Energy efficiency

Published April 19, 2014

OUR energy crisis is the result of our lack of energy efficiency. It can be seen all around us. Some of its relevant examples are as follows:

— Inefficient buildings: Since buildings consume nearly one-third of the total energy used, one would have thought that the government would ensure an efficient-building design.

Unfortunately, while the world is enforcing energy-efficient design with recognised building energy codes, we are only selling enormous building projects in the guise of ‘green buildings’ but there is no real attempt to conserve energy.

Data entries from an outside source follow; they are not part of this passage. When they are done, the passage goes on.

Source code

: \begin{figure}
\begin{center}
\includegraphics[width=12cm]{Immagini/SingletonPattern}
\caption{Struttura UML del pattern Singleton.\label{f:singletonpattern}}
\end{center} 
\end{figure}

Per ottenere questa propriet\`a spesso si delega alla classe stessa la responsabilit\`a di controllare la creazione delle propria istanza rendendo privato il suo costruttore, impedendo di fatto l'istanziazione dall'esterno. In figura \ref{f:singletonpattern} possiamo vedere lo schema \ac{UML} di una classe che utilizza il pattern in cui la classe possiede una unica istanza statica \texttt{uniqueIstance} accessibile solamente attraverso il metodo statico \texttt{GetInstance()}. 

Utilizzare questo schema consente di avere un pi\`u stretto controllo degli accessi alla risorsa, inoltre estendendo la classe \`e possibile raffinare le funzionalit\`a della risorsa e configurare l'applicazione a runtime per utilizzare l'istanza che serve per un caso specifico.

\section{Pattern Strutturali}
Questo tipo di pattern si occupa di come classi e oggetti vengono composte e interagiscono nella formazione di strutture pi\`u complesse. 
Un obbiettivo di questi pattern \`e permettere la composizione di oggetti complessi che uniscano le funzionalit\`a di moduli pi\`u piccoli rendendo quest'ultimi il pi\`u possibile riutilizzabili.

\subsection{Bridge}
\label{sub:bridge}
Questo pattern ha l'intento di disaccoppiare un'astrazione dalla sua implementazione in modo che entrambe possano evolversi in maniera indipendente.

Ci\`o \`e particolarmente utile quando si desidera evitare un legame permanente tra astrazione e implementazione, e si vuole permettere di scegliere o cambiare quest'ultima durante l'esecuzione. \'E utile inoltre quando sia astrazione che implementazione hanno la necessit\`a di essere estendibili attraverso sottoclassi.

How can a building project claim to be ‘green’ when they do not even refer to the requirement of the recognised energy code?

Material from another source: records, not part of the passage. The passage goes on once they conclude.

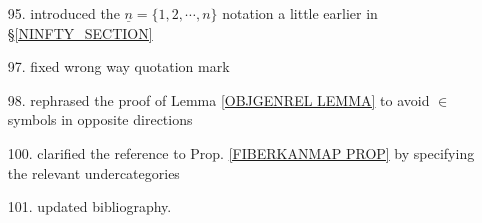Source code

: \documentclass{article}
\begin{document}
\begin{itemize}
\item[95.] introduced the 
$\underline{n} = \{1,2,\cdots,n\}$
notation a little earlier in \S \ref{NINFTY_SECTION}

\item[97.] fixed wrong way quotation mark

\item[98.] rephrased the proof of Lemma \ref{OBJGENREL LEMMA}
to avoid $\in$ symbols in opposite directions

\item[100.] clarified the reference to Prop. \ref{FIBERKANMAP PROP} by specifying the relevant undercategories

\item[101.] updated bibliography.

\end{itemize}








{}


\end{document}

— Inefficient processes: Unfortunately, we did not follow the policy (initiated at the highest level a decade back) which related to gas sanction only for efficient technologies, covering cogeneration systems and efficient combined cycle power plants.

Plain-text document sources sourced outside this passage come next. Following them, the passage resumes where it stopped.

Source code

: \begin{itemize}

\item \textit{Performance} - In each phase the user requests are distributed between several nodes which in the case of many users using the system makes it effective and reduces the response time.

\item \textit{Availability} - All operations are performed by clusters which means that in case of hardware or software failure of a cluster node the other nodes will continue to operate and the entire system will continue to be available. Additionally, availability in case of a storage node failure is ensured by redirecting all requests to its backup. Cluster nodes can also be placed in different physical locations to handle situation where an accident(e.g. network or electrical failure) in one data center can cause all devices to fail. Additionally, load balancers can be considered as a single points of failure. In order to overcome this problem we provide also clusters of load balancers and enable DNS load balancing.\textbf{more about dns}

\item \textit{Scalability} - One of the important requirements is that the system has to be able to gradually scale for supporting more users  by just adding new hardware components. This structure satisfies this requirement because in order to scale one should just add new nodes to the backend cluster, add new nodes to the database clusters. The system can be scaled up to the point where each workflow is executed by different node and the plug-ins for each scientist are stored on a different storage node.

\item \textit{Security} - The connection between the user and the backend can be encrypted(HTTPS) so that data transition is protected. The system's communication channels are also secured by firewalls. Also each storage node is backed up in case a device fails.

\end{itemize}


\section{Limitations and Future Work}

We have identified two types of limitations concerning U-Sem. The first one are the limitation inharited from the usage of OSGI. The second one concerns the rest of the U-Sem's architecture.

If this policy had been enforced, we would have ensured a high efficiency of gas utilisation, producing many thousands of MW of low-cost power and thus avoiding the present rampant wastage of gas in highly inefficient processes like captive generation without waste heat recovery, direct gas-fired absorption chillers with a low coefficient of performance and conventional boilers for production of steam and hot water.

The co-generation systems explained above are not just ‘fads’. When designed properly, these produce low-cost power to change the entire economics of buildings and industries.

Instead of enforcing the gas policy, explained above, to encourage co-generation in buildings and industries, we are advertising a 30-year-old policy of ‘bagasse-based co-generation for sugar factories’ without realising that bagasse now has a good market for paper production and is not a low-cost ‘waste’.

What we should have encouraged, as the world is doing, is the installation of solar thermal power plants in such applications, with bagasse fuel used only when solar energy is not available. This would allow round-the-year power generation and produce low-cost power and steam during the sugarcane crushing season.